Source texts of formatted documents:
========
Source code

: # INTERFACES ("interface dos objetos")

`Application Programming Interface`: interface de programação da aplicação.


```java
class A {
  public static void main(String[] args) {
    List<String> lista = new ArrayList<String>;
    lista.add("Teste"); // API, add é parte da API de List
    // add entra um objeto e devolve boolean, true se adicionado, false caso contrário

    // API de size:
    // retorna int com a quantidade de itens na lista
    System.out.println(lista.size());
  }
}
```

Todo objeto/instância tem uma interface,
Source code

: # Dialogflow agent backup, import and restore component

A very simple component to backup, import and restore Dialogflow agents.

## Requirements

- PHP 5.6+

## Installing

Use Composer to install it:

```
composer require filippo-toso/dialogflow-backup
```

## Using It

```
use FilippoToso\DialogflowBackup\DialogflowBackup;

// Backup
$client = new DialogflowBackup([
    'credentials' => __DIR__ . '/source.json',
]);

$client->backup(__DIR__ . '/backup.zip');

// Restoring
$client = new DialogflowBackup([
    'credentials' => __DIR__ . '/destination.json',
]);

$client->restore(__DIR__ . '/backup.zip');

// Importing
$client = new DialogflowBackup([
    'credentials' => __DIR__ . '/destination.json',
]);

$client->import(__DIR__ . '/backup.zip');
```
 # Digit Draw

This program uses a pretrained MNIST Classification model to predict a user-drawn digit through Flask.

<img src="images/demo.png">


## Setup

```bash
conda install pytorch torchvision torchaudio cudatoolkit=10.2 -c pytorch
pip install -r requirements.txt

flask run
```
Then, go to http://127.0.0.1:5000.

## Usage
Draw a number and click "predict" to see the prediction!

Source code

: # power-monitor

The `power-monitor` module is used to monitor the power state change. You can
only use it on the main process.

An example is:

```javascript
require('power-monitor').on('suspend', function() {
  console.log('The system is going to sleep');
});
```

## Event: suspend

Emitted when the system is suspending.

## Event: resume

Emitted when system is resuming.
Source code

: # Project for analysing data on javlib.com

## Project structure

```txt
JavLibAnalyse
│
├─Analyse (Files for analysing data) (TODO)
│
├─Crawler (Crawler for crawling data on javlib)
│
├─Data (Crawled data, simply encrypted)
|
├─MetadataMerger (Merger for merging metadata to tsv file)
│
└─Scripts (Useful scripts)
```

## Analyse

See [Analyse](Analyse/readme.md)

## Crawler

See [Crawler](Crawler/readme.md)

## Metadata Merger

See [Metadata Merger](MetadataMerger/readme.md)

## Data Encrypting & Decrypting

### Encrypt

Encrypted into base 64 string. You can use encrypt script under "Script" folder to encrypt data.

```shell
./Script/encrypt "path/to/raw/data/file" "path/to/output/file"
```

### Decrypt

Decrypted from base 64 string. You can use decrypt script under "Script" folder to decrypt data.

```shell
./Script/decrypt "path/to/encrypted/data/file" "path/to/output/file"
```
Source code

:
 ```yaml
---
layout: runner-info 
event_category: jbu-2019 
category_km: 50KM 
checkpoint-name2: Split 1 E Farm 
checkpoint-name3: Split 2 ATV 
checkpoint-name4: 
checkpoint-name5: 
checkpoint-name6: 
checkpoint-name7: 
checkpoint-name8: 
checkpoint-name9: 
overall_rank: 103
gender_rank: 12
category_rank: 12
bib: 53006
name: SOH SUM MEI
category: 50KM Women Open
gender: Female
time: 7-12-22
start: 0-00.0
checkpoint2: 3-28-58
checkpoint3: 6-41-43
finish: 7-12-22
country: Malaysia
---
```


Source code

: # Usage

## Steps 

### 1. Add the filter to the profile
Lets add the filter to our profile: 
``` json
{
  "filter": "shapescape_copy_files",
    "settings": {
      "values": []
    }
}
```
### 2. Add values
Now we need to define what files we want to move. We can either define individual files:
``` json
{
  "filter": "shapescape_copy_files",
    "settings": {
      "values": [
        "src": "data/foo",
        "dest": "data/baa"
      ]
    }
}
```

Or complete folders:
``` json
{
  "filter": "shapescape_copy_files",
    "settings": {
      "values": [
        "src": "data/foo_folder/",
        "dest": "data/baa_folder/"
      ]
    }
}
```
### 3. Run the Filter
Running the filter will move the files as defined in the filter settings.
========
◆ Work to be completed
Answer with one number, namely how many lines in the records contain the string "output".

◆ Solution for this exercise
2